### TASK BRIEF
Look through the listing below and write out exactly the lines from the line with "- Risk assessment" to the line with "- Performance tracking", both included, and no others.

### DATA EXTRACTS
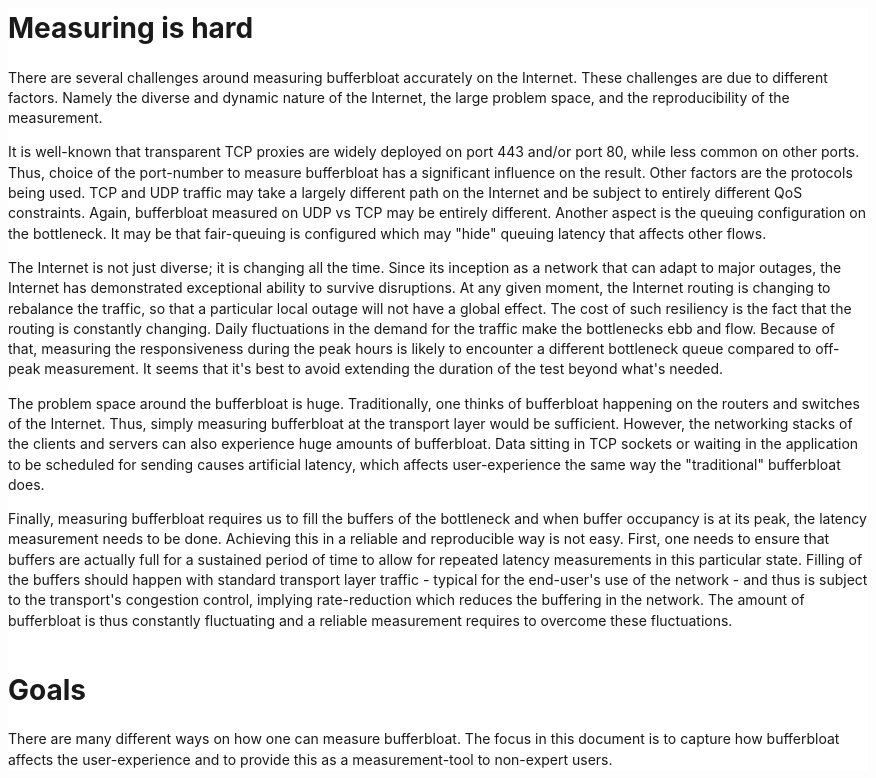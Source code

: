 # Measuring is hard

There are several challenges around measuring bufferbloat accurately on the
Internet. These challenges are due to different factors. Namely the diverse and
dynamic nature of the Internet, the large problem space, and the
reproducibility of the measurement.

It is well-known that transparent TCP proxies are widely deployed on port 443
and/or port 80, while less common on other ports. Thus, choice of the
port-number to measure bufferbloat has a significant influence on the result.
Other factors are the protocols being used. TCP and UDP traffic may take a
largely different path on the Internet and be subject to entirely different QoS
constraints. Again, bufferbloat measured on UDP vs TCP may be entirely
different.  Another aspect is the queuing configuration on the bottleneck. It
may be that fair-queuing is configured which may "hide" queuing latency that
affects other flows.

The Internet is not just diverse; it is changing all the time. Since its
inception as a network that can adapt to major outages, the Internet has
demonstrated exceptional ability to survive disruptions. At any given moment,
the Internet routing is changing to rebalance the traffic, so that a particular
local outage will not have a global effect. The cost of such resiliency is the
fact that the routing is constantly changing. Daily fluctuations in the demand
for the traffic make the bottlenecks ebb and flow. Because of that, measuring
the responsiveness during the peak hours is likely to encounter a different
bottleneck queue compared to off-peak measurement. It seems that it's best to
avoid extending the duration of the test beyond what's needed.

The problem space around the bufferbloat is huge. Traditionally, one thinks of
bufferbloat happening on the routers and switches of the Internet. Thus, simply
measuring bufferbloat at the transport layer would be sufficient. However, the
networking stacks of the clients and servers can also experience huge amounts
of bufferbloat. Data sitting in TCP sockets or waiting in the application to be
scheduled for sending causes artificial latency, which affects user-experience
the same way the "traditional" bufferbloat does.

Finally, measuring bufferbloat requires us to fill the buffers of the bottleneck
and when buffer occupancy is at its peak, the latency measurement needs to be
done. Achieving this in a reliable and reproducible way is not easy. First, one
needs to ensure that buffers are actually full for a sustained period of time
to allow for repeated latency measurements in this particular state. Filling of
the buffers should happen with standard transport layer traffic - typical for
the end-user's use of the network - and thus is subject to the transport's
congestion control, implying rate-reduction which reduces the buffering in the
network. The amount of bufferbloat is thus constantly fluctuating and a
reliable measurement requires to overcome these fluctuations.

# Goals

There are many different ways on how one can measure bufferbloat. The focus in this document is to capture how bufferbloat affects the user-experience and to provide this as a measurement-tool to non-expert users.
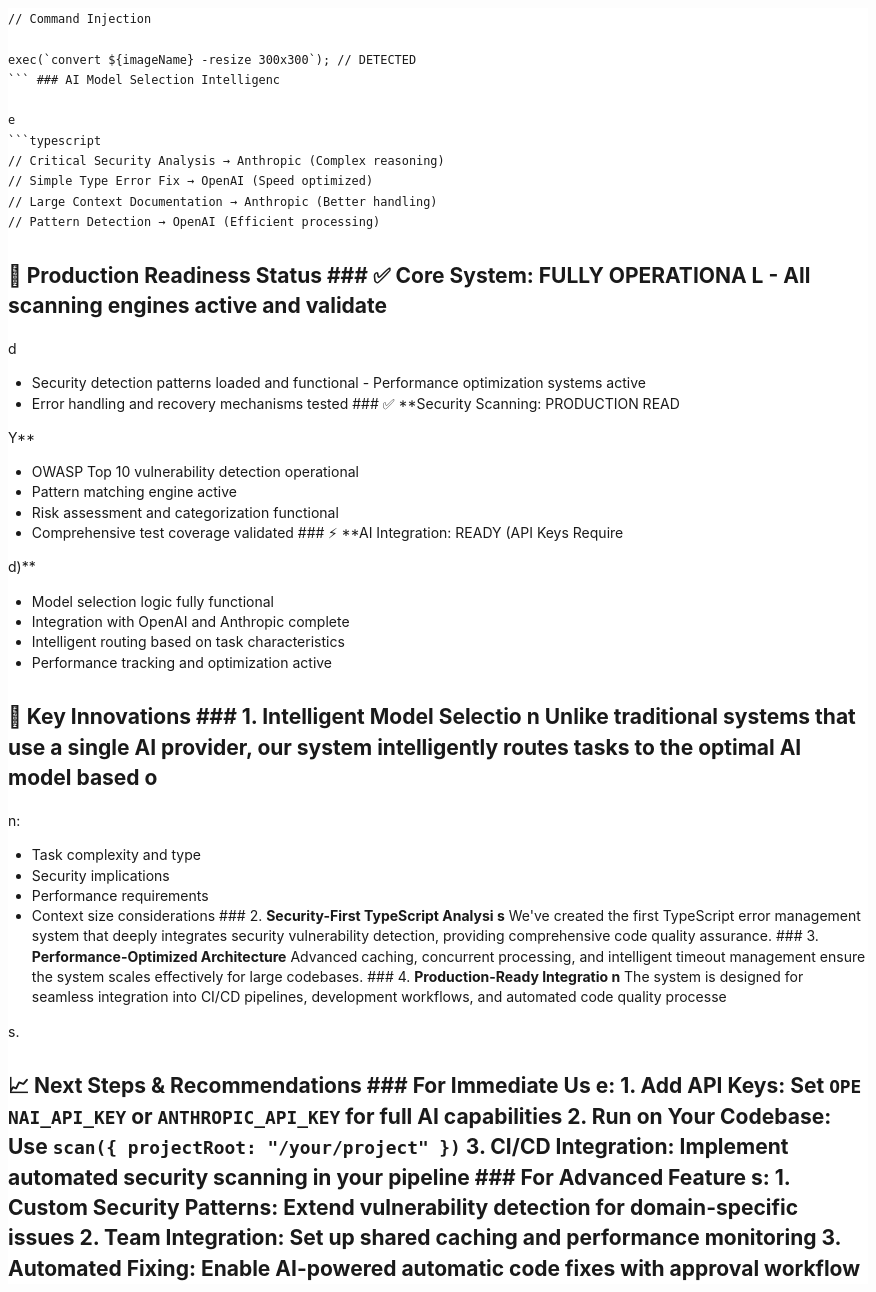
 ```
// Command Injection

exec(`convert ${imageName} -resize 300x300`); // DETECTED
``` ### AI Model Selection Intelligenc

e
```typescript
// Critical Security Analysis → Anthropic (Complex reasoning)
// Simple Type Error Fix → OpenAI (Speed optimized)
// Large Context Documentation → Anthropic (Better handling)
// Pattern Detection → OpenAI (Efficient processing)
```

## 🚀 Production Readiness Status ### ✅ **Core System: FULLY OPERATIONA L** - All scanning engines active and validate

d

- Security detection patterns loaded and functional - Performance optimization systems active
- Error handling and recovery mechanisms tested ### ✅ **Security Scanning: PRODUCTION READ

Y**
- OWASP Top 10 vulnerability detection operational
- Pattern matching engine active
- Risk assessment and categorization functional
- Comprehensive test coverage validated ### ⚡ **AI Integration: READY (API Keys Require

d)**
- Model selection logic fully functional
- Integration with OpenAI and Anthropic complete
- Intelligent routing based on task characteristics
- Performance tracking and optimization active

## 🎉 Key Innovations ### 1. **Intelligent Model Selectio n** Unlike traditional systems that use a single AI provider, our system intelligently routes tasks to the optimal AI model based o

n:

- Task complexity and type
- Security implications
- Performance requirements
- Context size considerations ### 2. **Security-First TypeScript Analysi s** We've created the first TypeScript error management system that deeply integrates security vulnerability detection, providing comprehensive code quality assurance. ### 3. **Performance-Optimized Architecture** Advanced caching, concurrent processing, and intelligent timeout management ensure the system scales effectively for large codebases. ### 4. **Production-Ready Integratio n** The system is designed for seamless integration into CI/CD pipelines, development workflows, and automated code quality processe

s.

## 📈 Next Steps & Recommendations ### For Immediate Us e: 1. **Add API Keys**: Set `OPENAI_API_KEY` or `ANTHROPIC_API_KEY` for full AI capabilities 2. **Run on Your Codebase**: Use `scan({ projectRoot: "/your/project" })` 3. **CI/CD Integration**: Implement automated security scanning in your pipeline ### For Advanced Feature s: 1. **Custom Security Patterns**: Extend vulnerability detection for domain-specific issues 2. **Team Integration**: Set up shared caching and performance monitoring 3. **Automated Fixing**: Enable AI-powered automatic code fixes with approval workflow
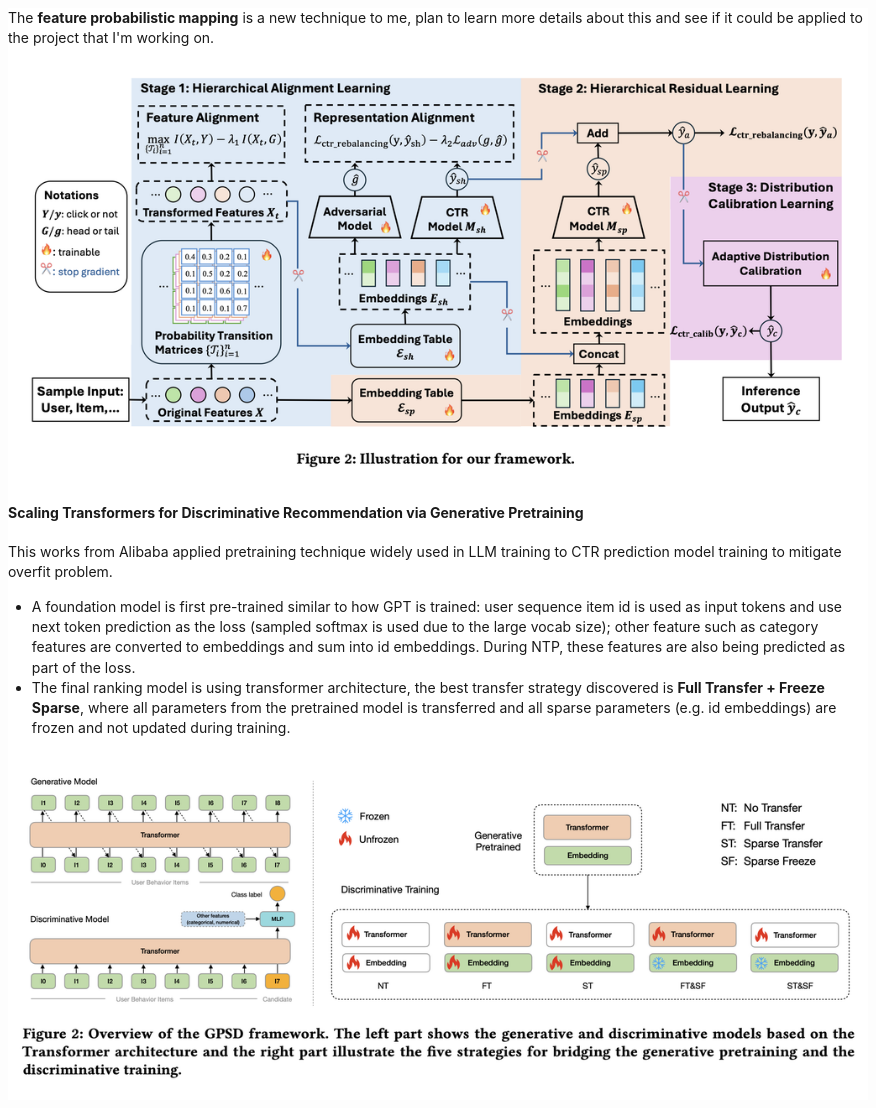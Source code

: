 The **feature probabilistic mapping** is a new technique to me, plan to learn more details about this and see if it could be applied to the project that I'm working on.

![Improving Long-tail User CTR Prediction via Hierarchical Distribution Alignment](/assets/kdd-2025-long-tail-ctr.png)

#### Scaling Transformers for Discriminative Recommendation via Generative Pretraining

This works from Alibaba applied pretraining technique widely used in LLM training to CTR prediction model training to mitigate overfit problem.

- A foundation model is first pre-trained similar to how GPT is trained: user sequence item id is used as input tokens and use next token prediction as the loss (sampled softmax is used due to the large vocab size); other feature such as category features are converted to embeddings and sum into id embeddings. During NTP, these features are also being predicted as part of the loss.
- The final ranking model is using transformer architecture, the best transfer strategy discovered is **Full Transfer + Freeze Sparse**, where all parameters from the pretrained model is transferred and all sparse parameters (e.g. id embeddings) are frozen and not updated during training.

![Scaling Transformers for Discriminative Recommendation via Generative Pretraining](/assets/kdd-2025-pretrain.png)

### SOLUTION FOR THIS TASK
- Risk assessment and categorization functional
- Comprehensive test coverage validated ### ⚡ **AI Integration: READY (API Keys Require

d)**
- Model selection logic fully functional
- Integration with OpenAI and Anthropic complete
- Intelligent routing based on task characteristics
- Performance tracking and optimization active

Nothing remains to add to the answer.